» **Problem to work on**
Set down exactly the lines below between the line holding "before Yahweh your" and the line holding "you go over the Jordan to possess it.''", inclusive; no other line belongs in the answer.

___ Input for this task ___

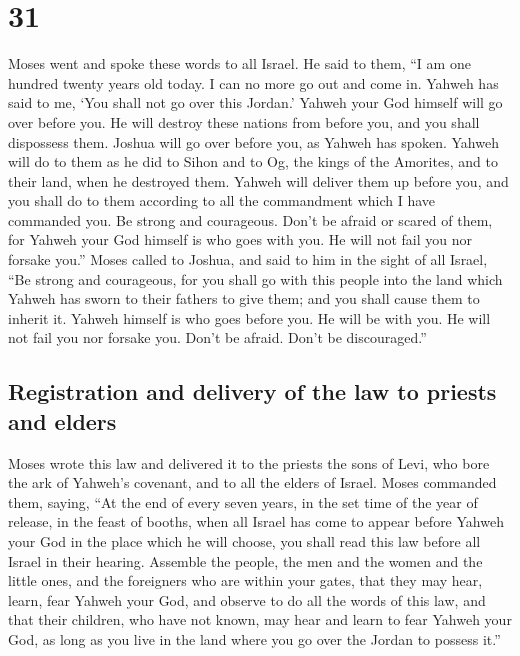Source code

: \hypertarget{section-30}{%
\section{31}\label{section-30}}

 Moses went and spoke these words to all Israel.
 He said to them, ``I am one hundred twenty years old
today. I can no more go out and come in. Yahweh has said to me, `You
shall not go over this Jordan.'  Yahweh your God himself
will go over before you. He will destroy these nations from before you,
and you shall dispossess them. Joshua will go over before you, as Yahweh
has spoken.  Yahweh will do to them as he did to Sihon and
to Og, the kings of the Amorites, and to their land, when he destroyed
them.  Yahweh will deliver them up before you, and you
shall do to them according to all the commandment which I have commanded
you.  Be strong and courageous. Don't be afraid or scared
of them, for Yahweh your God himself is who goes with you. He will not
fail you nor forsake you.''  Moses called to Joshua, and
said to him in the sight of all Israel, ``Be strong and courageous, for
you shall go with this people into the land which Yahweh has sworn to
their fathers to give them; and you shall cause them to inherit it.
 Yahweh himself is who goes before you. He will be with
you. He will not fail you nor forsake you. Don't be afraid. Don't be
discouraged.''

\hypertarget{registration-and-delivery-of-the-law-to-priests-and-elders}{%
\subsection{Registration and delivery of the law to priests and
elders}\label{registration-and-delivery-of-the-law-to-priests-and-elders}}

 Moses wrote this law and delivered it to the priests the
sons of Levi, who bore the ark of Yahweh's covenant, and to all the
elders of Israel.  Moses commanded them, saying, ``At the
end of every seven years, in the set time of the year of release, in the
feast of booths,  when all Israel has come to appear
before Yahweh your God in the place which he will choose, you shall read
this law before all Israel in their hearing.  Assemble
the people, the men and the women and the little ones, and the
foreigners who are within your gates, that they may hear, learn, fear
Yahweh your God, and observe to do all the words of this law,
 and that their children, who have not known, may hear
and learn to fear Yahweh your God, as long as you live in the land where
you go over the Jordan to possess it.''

___
___ Input for this task ___

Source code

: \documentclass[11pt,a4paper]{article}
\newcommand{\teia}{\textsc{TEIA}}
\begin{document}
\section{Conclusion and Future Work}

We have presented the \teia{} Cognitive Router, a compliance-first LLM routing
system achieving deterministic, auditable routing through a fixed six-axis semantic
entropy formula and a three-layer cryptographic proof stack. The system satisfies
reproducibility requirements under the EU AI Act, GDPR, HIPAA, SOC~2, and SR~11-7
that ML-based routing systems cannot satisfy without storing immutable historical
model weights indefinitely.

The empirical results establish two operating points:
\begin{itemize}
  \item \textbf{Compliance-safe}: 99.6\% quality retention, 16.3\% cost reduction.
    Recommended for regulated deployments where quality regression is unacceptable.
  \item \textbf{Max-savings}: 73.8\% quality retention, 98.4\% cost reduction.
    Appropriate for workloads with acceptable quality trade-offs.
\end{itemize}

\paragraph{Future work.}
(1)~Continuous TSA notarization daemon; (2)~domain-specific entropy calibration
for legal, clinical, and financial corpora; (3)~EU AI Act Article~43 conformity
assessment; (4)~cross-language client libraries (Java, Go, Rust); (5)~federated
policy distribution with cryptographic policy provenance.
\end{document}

___

» **Written solution**
before Yahweh your God in the place which he will choose, you shall read
this law before all Israel in their hearing.  Assemble
the people, the men and the women and the little ones, and the
foreigners who are within your gates, that they may hear, learn, fear
Yahweh your God, and observe to do all the words of this law,
 and that their children, who have not known, may hear
and learn to fear Yahweh your God, as long as you live in the land where
you go over the Jordan to possess it.''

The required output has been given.